## What to do
Copy out every line from the records that includes "breeds".

## Dataset excerpts
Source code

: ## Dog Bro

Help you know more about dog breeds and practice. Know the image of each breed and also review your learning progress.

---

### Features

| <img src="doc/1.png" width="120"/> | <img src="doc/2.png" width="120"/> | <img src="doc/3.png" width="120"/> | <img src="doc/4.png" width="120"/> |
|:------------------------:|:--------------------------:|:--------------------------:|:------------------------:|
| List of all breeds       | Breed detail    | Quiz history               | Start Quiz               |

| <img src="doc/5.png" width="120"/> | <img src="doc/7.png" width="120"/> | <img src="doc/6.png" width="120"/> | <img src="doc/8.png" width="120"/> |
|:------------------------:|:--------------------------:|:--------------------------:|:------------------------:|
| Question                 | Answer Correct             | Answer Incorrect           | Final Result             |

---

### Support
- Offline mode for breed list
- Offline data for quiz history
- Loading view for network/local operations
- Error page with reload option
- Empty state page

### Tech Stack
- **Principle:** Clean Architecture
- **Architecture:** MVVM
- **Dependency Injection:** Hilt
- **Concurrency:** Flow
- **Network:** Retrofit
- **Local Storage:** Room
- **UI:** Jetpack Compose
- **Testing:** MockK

## Output of the exercise
Help you know more about dog breeds and practice. Know the image of each breed and also review your learning progress.
| List of all breeds       | Breed detail    | Quiz history               | Start Quiz               |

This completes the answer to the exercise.